To be able to reach its target, Bytedance would have to make some changes. In the two previous years the company had been selling traffic for third-party e-commerce platforms like Alibaba’s Taobao and Tmall, as well as JD.com, VIPShop and Pinduoduo. In the meantime, Bytedance was also building its own online shopping functionality in Douyin in the form of Douyin Stores (see the first article). 

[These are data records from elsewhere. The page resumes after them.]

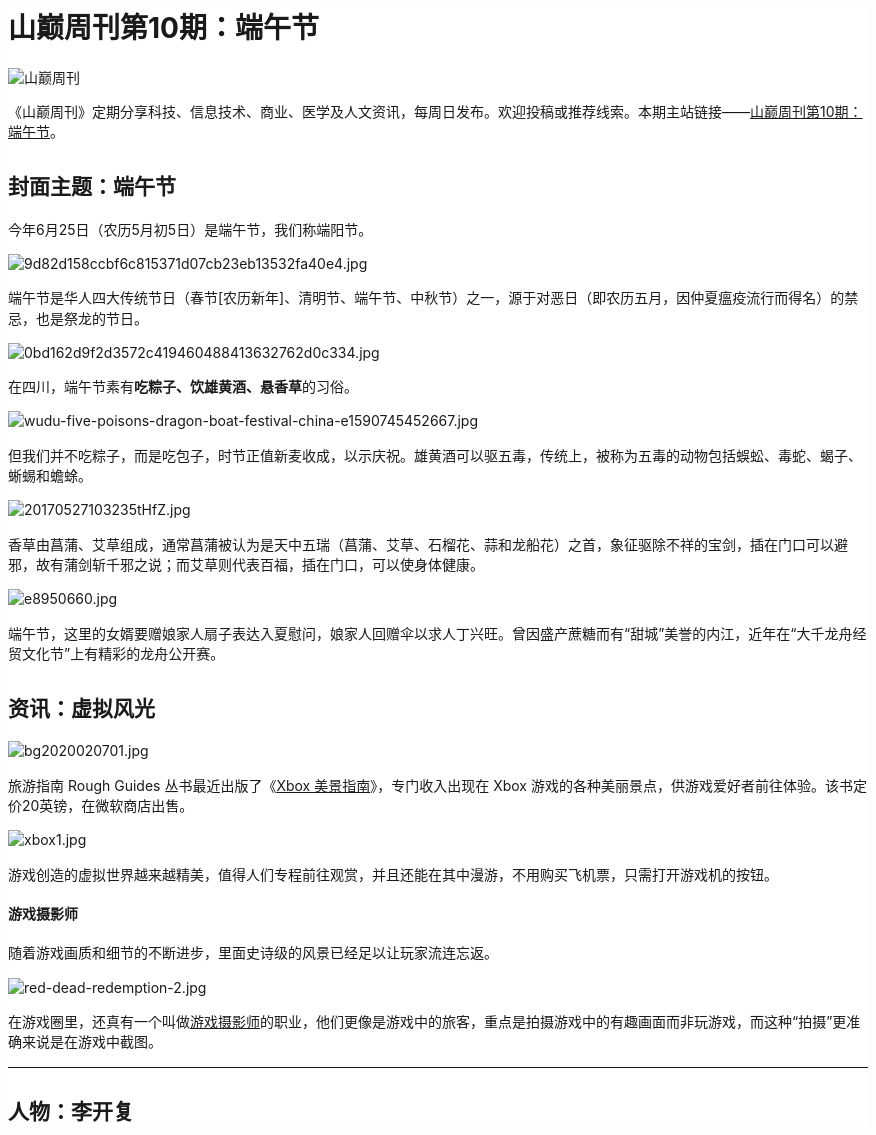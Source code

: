 # 山巅周刊第10期：端午节

![山巅周刊][99]

《山巅周刊》定期分享科技、信息技术、商业、医学及人文资讯，每周日发布。欢迎投稿或推荐线索。本期主站链接——[山巅周刊第10期：端午节][102]。

## 封面主题：端午节 ##

今年6月25日（农历5月初5日）是端午节，我们称端阳节。

![9d82d158ccbf6c815371d07cb23eb13532fa40e4.jpg][1]

端午节是华人四大传统节日（春节[农历新年]、清明节、端午节、中秋节）之一，源于对恶日（即农历五月，因仲夏瘟疫流行而得名）的禁忌，也是祭龙的节日。



![0bd162d9f2d3572c419460488413632762d0c334.jpg][2]

在四川，端午节素有**吃粽子、饮雄黄酒、悬香草**的习俗。

![wudu-five-poisons-dragon-boat-festival-china-e1590745452667.jpg][3]

但我们并不吃粽子，而是吃包子，时节正值新麦收成，以示庆祝。雄黄酒可以驱五毒，传统上，被称为五毒的动物包括蜈蚣、毒蛇、蝎子、蜥蜴和蟾蜍。

![20170527103235tHfZ.jpg][4]

香草由菖蒲、艾草组成，通常菖蒲被认为是天中五瑞（菖蒲、艾草、石榴花、蒜和龙船花）之首，象征驱除不祥的宝剑，插在门口可以避邪，故有蒲剑斩千邪之说；而艾草则代表百福，插在门口，可以使身体健康。

![e8950660.jpg][5]

端午节，这里的女婿要赠娘家人扇子表达入夏慰问，娘家人回赠伞以求人丁兴旺。曾因盛产蔗糖而有“甜城”美誉的内江，近年在“大千龙舟经贸文化节”上有精彩的龙舟公开赛。

## 资讯：虚拟风光 ##

![bg2020020701.jpg][6]

旅游指南 Rough Guides 丛书最近出版了《[Xbox 美景指南][7]》，专门收入出现在 Xbox 游戏的各种美丽景点，供游戏爱好者前往体验。该书定价20英镑，在微软商店出售。

![xbox1.jpg][8]

游戏创造的虚拟世界越来越精美，值得人们专程前往观赏，并且还能在其中漫游，不用购买飞机票，只需打开游戏机的按钮。

#### 游戏摄影师 ####

随着游戏画质和细节的不断进步，里面史诗级的风景已经足以让玩家流连忘返。

![red-dead-redemption-2.jpg][9]

在游戏圈里，还真有一个叫做[游戏摄影师][10]的职业，他们更像是游戏中的旅客，重点是拍摄游戏中的有趣画面而非玩游戏，而这种“拍摄”更准确来说是在游戏中截图。

----------

## 人物：李开复 ##


  [1]: http://3.14159.icu/usr/uploads/2023/06/3912105133.jpg
  [2]: http://3.14159.icu/usr/uploads/2023/06/3855840258.jpg
  [3]: http://3.14159.icu/usr/uploads/2023/06/3799366105.jpg
  [4]: http://3.14159.icu/usr/uploads/2020/06/3864468629.jpg
  [5]: http://3.14159.icu/usr/uploads/2020/06/3021179834.jpg
  [6]: http://3.14159.icu/usr/uploads/2020/06/2153119842.jpg
  [7]: https://www.creativereview.co.uk/plan-your-next-trip-inside-xbox/
  [8]: http://3.14159.icu/usr/uploads/2020/06/1460110630.jpg
  [9]: http://3.14159.icu/usr/uploads/2020/06/2384702991.jpg
  [10]: https://www.ifanr.com/1134181
  [11]: https://twitter.com/kaifulee
  [12]: http://3.14159.icu/usr/uploads/2020/06/293694359.jpg
  [13]: https://zhuanlan.zhihu.com/p/49268550
  [14]: http://3.14159.icu/usr/uploads/2020/06/2399805239.jpg
  [15]: https://www.elgato.com/
  [16]: https://www.elgato.com/en/gaming/cam-link-4k
  [17]: https://www.elgato.com/en/gaming/game-capture-hd60-s
  [18]: https://www.avermedia.com/
  [19]: https://www.avermedia.com/cn/product-detail/GC553
  [20]: https://aaronparecki.com/2020/03/24/4/tips-and-tools-for-remote-meetings-and-presentations
  [21]: http://3.14159.icu/usr/uploads/2020/06/317726069.jpg
  [22]: http://3.14159.icu/usr/uploads/2020/06/1232760311.jpg
  [23]: http://3.14159.icu/usr/uploads/2020/06/2183569731.png
  [24]: http://3.14159.icu/usr/uploads/2020/06/177629689.png
  [25]: http://q.avermedia.com/77CBG4
  [26]: http://3.14159.icu/usr/uploads/2020/06/2287954850.jpg
  [27]: https://obsproject.com/
  [28]: http://3.14159.icu/usr/uploads/2020/06/3201971147.png
  [29]: http://3.14159.icu/usr/uploads/2020/06/1320173060.png
  [30]: https://en.wikipedia.org/wiki/Git#History
  [31]: https://www.nytimes.com/2019/10/12/us/typhoon-cyclone-hurricane-difference.html
  [32]: https://www.oed.com/
  [33]: http://3.14159.icu/usr/uploads/2020/06/1461708013.jpg
  [34]: https://themysteriousworld.com/top-10-most-dangerous-insects-in-the-world/
  [35]: https://github.com/zadam/trilium
  [36]: http://3.14159.icu/usr/uploads/2020/06/3457268805.png
  [37]: http://3.14159.icu/usr/uploads/2023/03/4280409491.jpg
  [38]: https://www.asus.com/Motherboards/P5W_DH_Deluxe/
  [39]: https://ark.intel.com/content/www/us/en/ark/products/35428/intel-core-2-quad-processor-q9650-12m-cache-3-00-ghz-1333-mhz-fsb.html
  [40]: http://3.14159.icu/usr/uploads/2020/06/1654780034.png
  [41]: http://3.14159.icu/usr/uploads/2020/06/1988938911.jpg
  [42]: http://3.14159.icu/usr/uploads/2020/06/1988938911.jpg
  [99]: https://raw.githubusercontent.com/iwiran/Pi/main/weekly/images/pic02.jpg
  [100]: https://raw.githubusercontent.com/iwiran/Pi/main/weekly/images/mywinch.png
  [101]: http://www.mywinch.com/
  [102]: http://3.14159.icu/Journal/weekly-10.html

At the time Douyin allowed merchants to open four types of stores: a basic store (for companies and individuals), a flagship store (for brands), a specialty store (for authorised resellers of one specific brand) or a franchise store (for authorised resellers of multiple brands). Setting up a store required paying a deposit, ranging from a mere 500 RMB (~$70) for a basic store to 4.000 – 20.000 RMB (~$600-$3.000) for the other store types. Douyin charged a 5% commission on sales. This might not seem like much of a revenue source, but keep in mind that – like on Alibaba’s e-commerce platforms – merchants and brands also needed to advertise on Douyin to create traffic for their stores.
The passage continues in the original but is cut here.